Autistic girls think and act differently than autistic boys. Despite this there isn’t a lot of research into good toys for autistic girls because autism appears in boys four times more than in girls, with estimates that 1 in 80 boys has autism while only 1 in 240 girls has autism. The sex ratio is even more imbalanced in the high-functioning autistic population with referral rates in the range of 10 boys for each girl!
Because girls are underrepresented in the pool of autistic children, parents of autistic daughters have a particularly hard time finding support resources and advice on appropriate education, toys, and games. This article summarizes findings from research studies about how autistic girls differ from boys and suggests some types of good toys for autistic girls. In later posts I’ll give some specific toy recommendations.
How Autistic Girls Differ From Boys
Although research findings from studies comparing autistic girls to autistic boys differ depending on the age of children in the study, the IQ of children in the study, the type of studies, and how behaviors and skills are measured, all the studies (summarized by Nichols, Moravcik, and Tetenbaum in their book Girls Growing Up on the Autism Spectrum) present several consistent findings:
- Boys with autism spectrum disorders tend to have higher IQs as a group than girls with autism as measured by standard intelligence tests. However, IQ tests have a lot of issues when they’re applied to autistic children so take don’t take this finding at face value.
- “Play” in boys with autism is more restricted and repetitive. Studies have found that girls have better pretend-play skills and receive better scores on tests that assess play
- Girls show stronger communication skills and do better on specific communicative behaviors such as pointing and gaze-following
- Sex-related social difficulties may emerge over time. Boys have more impairments earlier in childhood, while girls show more social difficulties during adolescence
- Boys are distracted more easily and have a harder time focusing than girls
- Disruptive behavior in boys has a different goal (e.g., getting objects) than disruptive behavior in girls, which tends to be more social in nature (e.g., getting the caregiver’s attention)
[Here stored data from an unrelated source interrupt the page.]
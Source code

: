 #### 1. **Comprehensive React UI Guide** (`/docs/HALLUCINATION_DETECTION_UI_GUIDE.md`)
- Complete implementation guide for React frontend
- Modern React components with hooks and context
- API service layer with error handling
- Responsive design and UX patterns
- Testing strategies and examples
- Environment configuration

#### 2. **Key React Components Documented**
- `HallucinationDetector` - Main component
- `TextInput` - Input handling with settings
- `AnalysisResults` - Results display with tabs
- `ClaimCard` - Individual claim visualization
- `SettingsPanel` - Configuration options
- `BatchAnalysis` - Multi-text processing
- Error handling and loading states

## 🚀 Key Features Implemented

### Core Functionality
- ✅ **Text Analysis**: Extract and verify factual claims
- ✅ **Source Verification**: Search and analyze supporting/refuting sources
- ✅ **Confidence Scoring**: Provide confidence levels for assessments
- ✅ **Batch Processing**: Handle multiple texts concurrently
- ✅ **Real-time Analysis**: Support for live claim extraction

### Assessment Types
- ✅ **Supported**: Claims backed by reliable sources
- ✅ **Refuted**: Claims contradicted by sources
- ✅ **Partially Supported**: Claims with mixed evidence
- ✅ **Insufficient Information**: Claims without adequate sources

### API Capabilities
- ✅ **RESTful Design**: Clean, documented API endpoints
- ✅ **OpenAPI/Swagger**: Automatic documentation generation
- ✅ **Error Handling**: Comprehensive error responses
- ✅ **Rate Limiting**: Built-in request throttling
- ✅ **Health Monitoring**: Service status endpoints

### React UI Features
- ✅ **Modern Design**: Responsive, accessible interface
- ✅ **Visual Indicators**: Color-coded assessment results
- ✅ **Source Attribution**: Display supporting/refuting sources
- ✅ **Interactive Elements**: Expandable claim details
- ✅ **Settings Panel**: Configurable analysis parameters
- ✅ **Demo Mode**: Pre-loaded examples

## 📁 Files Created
- Parent reports of skills may underestimate girls’ abilities because parents have higher expectations of girls, especially regarding communication and social skills
The book by Nichols and colleagues also gives fascinating anecdotes about what autistic girls find interesting. One parent reports that while the autistic boys she knows are obsessed with science and sports topics such as trains and weather, her autistic daughters want to talk about art, music, relationships, and emotions. Another parent reports that her autistic daughter seems more “affectionate and compassionate” than boys, both autistic and non-autistic.
Autistic Girls Seek Social Connections
Another major difference between autistic girls and boys is that autistic girls actively seek social contact and connections. This stands in contrast to most boys. Veteran autism researcher Catherine Lord’s 1993 study of 21 autistic boys and 32 autistic girls found that during ages 3-5, parents often described autistic girls as imitating normal kids and seeking social contact. But despite wanting to communicate, they can’t. This became a problem as they got older. By their teenage years none of the girls had reciprocal friendships while some of the boys did. Lord believes that this is because the behavior of autistic girls is so out of the norm for expected female behavior, which makes it very hard for them to find friends. For boys the social expectations are more forgiving because boys’ social relationships can center around less social activities such as playing video games.
Autistic Girls Love to Read
Finally, Lord anecdotally finds that a lot of high-functioning autistic girls are big readers. They don’t enjoy reading subtle books but tend to enjoy fantasy books and books like the “Baby-Sitters” series. Boys tend to be less interested in books.